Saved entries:
==========
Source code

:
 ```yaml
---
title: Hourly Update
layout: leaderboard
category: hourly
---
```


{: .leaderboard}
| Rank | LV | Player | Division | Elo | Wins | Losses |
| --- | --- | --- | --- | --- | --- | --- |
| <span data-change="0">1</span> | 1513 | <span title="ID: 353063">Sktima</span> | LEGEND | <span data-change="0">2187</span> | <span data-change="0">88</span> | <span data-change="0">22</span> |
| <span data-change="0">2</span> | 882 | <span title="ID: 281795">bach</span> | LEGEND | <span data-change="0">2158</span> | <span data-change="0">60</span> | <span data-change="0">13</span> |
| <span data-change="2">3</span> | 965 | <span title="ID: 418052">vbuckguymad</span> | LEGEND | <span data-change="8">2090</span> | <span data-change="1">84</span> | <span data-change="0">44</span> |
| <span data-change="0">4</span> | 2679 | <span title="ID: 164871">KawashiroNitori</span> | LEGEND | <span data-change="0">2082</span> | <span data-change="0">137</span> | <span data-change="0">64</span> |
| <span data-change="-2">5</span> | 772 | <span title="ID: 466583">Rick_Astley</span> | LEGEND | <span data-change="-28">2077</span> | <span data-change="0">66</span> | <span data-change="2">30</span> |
==========
■ What is being asked ■
Give the number of lines containing "change" in the entries, and no other text.

■ Result of this exercise ■
5